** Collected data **
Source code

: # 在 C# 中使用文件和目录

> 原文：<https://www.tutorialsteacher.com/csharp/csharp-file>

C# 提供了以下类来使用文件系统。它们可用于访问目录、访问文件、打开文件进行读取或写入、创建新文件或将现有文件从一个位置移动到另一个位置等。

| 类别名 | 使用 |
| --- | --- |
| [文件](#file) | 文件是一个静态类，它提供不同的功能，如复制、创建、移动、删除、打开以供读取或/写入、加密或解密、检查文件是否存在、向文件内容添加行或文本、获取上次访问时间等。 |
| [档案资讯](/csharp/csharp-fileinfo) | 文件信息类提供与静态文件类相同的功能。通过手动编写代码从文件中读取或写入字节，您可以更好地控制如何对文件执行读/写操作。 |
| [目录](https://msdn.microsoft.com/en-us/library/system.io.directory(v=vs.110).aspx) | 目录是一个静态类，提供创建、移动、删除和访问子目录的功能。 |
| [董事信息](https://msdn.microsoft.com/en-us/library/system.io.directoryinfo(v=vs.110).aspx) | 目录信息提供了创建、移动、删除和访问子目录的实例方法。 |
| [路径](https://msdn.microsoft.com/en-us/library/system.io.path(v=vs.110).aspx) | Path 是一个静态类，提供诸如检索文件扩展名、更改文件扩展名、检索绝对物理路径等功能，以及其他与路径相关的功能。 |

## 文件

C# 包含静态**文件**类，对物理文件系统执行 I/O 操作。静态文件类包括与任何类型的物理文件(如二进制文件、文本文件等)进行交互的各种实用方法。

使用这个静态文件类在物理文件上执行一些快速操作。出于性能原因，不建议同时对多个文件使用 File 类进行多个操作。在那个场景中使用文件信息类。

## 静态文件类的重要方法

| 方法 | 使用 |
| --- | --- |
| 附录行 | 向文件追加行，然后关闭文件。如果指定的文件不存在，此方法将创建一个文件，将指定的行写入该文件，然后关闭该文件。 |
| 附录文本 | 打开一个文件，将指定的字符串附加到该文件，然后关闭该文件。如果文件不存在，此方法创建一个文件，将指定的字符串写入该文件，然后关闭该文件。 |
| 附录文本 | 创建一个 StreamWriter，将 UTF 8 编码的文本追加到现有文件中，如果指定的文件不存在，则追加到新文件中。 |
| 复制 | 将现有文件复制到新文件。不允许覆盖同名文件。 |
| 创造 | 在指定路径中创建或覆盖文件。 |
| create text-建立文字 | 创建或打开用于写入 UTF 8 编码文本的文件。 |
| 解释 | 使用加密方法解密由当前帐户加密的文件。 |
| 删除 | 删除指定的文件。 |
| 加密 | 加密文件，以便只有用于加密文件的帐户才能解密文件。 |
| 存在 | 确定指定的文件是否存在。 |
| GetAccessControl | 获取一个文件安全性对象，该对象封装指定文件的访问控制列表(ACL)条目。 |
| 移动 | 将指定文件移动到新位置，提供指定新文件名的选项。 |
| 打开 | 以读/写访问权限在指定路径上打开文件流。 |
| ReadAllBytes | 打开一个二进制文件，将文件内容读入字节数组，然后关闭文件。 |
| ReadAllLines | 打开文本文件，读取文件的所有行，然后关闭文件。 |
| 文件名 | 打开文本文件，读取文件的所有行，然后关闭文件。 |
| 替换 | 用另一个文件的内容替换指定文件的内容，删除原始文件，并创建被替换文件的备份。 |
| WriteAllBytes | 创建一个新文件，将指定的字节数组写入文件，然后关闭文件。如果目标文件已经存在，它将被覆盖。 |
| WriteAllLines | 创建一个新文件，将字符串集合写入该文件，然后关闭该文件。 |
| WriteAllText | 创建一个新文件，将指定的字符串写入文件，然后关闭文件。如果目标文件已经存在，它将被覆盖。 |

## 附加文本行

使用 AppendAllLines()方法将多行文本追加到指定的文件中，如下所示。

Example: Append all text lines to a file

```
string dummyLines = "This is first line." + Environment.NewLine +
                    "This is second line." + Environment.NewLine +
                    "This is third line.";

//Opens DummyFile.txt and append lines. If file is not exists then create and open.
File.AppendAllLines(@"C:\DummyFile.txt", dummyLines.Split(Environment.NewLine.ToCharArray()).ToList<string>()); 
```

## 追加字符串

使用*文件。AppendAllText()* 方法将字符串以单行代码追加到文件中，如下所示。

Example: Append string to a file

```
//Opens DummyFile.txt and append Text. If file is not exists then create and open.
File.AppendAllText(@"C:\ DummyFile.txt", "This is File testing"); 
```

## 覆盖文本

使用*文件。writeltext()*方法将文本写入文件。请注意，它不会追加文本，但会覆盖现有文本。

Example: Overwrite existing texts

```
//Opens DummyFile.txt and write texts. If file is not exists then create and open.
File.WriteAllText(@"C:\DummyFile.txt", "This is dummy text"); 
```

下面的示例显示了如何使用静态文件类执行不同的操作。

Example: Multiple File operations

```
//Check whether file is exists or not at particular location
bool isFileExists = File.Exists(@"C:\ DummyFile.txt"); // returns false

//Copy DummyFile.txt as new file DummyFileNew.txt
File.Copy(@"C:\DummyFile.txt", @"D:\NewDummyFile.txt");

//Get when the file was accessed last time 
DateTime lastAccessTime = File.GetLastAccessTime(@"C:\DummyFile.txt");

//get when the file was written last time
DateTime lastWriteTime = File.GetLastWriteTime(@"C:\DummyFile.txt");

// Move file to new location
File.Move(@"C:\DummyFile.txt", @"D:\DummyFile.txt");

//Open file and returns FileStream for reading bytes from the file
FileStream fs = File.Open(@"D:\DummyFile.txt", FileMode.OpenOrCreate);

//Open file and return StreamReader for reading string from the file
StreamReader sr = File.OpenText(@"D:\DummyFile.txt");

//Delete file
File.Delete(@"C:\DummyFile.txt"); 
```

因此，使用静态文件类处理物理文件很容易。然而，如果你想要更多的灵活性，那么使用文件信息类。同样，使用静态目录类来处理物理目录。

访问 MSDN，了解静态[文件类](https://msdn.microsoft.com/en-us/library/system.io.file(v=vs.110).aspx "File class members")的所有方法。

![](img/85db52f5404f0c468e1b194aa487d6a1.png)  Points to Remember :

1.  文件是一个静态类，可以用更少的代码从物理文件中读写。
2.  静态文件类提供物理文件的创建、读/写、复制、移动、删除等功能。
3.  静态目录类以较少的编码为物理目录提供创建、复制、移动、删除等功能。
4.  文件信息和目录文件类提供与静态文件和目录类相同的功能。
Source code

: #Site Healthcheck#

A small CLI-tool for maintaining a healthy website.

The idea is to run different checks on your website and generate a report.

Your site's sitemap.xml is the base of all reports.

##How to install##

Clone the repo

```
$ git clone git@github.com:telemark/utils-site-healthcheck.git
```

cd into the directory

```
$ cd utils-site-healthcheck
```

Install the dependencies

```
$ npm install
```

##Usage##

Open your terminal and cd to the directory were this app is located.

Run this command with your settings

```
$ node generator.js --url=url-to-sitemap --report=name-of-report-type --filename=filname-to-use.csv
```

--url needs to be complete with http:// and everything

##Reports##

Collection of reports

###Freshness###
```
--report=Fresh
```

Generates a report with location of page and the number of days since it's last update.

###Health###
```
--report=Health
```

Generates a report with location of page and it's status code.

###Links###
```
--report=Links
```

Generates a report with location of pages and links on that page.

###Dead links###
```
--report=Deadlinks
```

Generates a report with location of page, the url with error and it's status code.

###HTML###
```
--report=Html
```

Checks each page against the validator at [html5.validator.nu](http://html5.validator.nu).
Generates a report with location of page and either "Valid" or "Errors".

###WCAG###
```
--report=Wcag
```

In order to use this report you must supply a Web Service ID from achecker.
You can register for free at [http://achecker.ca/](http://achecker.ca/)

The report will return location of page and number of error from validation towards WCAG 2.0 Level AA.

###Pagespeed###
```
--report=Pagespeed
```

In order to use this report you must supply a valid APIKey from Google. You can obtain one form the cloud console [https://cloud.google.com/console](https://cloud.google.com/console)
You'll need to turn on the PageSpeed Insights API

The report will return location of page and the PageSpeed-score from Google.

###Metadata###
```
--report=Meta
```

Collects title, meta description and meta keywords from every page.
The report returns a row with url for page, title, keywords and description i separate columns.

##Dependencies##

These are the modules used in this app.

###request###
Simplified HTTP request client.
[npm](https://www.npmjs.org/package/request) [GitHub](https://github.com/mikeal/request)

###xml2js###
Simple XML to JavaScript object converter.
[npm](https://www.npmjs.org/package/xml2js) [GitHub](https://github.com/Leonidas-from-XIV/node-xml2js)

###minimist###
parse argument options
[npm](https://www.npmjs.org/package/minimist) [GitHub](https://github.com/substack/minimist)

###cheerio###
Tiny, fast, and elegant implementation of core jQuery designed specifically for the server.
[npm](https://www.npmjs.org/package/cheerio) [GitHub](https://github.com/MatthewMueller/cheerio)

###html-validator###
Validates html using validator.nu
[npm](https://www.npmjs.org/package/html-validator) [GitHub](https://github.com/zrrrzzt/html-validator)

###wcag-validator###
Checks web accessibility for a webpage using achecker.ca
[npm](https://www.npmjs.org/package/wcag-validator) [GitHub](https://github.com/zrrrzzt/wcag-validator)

** What to work on **
Wherever "附录文本" occurs in the entries above, copy the line it sits on.

** Written solution **
| 附录文本 | 打开一个文件，将指定的字符串附加到该文件，然后关闭该文件。如果文件不存在，此方法创建一个文件，将指定的字符串写入该文件，然后关闭该文件。 |
| 附录文本 | 创建一个 StreamWriter，将 UTF 8 编码的文本追加到现有文件中，如果指定的文件不存在，则追加到新文件中。 |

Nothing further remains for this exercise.